The predicament of Suzhou Embroidery and ontological self-denigration

Before the Venice Biennale opened, we visited Yao Huifen, who holds the title of “Representative Inheritor of National Intangible Cultural Heritage” and was going to participate in the biennale, in Zhen Lake, Suzhou. Her partner for this project, artist Wu Jian’an, chose a painting by Li Song of the Southern Song dynasty, known as Skeleton Fantasy Show, as a starting point for her creation. Wu found this painting to be a very meaningful depiction of a topic that can easily resonate with the art history in the West. For Yao Huifen and her team, what matters is not the content of the painting, but how to use it to showcase their reflections on Suzhou Embroidery techniques. A series of embroidery works were produced, each using different needle techniques, including variations in different details of the same piece (e.g. a brick in the city wall), which created contrasts and contradictions. Unlike regular Suzhou Embroidery-paintings, this set of works is more about the manifestation and awakening of the needle techniques, instead of the picture it mimics.

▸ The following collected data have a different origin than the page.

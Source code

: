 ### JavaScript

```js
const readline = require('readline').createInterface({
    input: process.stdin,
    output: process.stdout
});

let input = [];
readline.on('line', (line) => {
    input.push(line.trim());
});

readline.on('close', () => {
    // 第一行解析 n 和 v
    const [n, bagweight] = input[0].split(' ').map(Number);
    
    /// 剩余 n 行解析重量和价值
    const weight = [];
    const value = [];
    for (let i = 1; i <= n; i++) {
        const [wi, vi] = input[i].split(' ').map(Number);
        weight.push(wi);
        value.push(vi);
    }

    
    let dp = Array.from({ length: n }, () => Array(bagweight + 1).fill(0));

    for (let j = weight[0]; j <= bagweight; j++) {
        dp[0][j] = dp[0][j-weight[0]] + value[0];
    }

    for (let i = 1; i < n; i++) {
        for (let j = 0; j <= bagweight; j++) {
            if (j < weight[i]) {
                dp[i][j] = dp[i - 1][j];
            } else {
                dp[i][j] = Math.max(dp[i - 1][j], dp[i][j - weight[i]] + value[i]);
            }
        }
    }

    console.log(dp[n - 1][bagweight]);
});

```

Embroidery in Suzhou and the neighbouring region in the south of Yangtze River has long developed a form separated from embroidery for clothing, known as embroidery painting (which coexists with embroidery for clothing but is produced and used by a different group), which began by imitating Chinese literati paintings. More recently, innovations by Shen Shou (1874-1921) and others gave Suzhou Embroidery the ability to imitate Western paintings, allowing it to be included into the Western fine art framework and become fine craft. The tradition of embroidery painting continued to evolve in the Suzhou Embroidery Institute under the planned economy (embroiderers outside of the institute were primarily doing embroidery for clothing) and gradually acquired dominant position after China’s reform and opening-up.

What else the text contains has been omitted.